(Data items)
++++++++

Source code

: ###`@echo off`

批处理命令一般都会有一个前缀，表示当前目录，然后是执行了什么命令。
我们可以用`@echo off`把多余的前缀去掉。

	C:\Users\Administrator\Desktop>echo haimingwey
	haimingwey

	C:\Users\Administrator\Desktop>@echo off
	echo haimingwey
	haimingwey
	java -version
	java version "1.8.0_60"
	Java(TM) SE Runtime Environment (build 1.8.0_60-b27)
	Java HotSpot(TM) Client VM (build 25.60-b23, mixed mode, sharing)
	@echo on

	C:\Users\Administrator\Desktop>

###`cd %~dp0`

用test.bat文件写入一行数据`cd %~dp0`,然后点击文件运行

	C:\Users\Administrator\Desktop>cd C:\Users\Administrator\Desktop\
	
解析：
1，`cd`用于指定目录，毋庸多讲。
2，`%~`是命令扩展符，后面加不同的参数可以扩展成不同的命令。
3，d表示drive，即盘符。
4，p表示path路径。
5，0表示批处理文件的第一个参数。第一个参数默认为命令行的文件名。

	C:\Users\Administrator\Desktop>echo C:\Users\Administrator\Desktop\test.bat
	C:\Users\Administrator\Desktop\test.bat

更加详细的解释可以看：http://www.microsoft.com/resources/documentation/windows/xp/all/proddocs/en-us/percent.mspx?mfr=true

++++++++

Exercise:
Where does the string "Desktop" appear in the records above? Show every line that holds it.

Completed task:
	C:\Users\Administrator\Desktop>echo haimingwey
	C:\Users\Administrator\Desktop>@echo off
	C:\Users\Administrator\Desktop>
	C:\Users\Administrator\Desktop>cd C:\Users\Administrator\Desktop\
	C:\Users\Administrator\Desktop>echo C:\Users\Administrator\Desktop\test.bat
	C:\Users\Administrator\Desktop\test.bat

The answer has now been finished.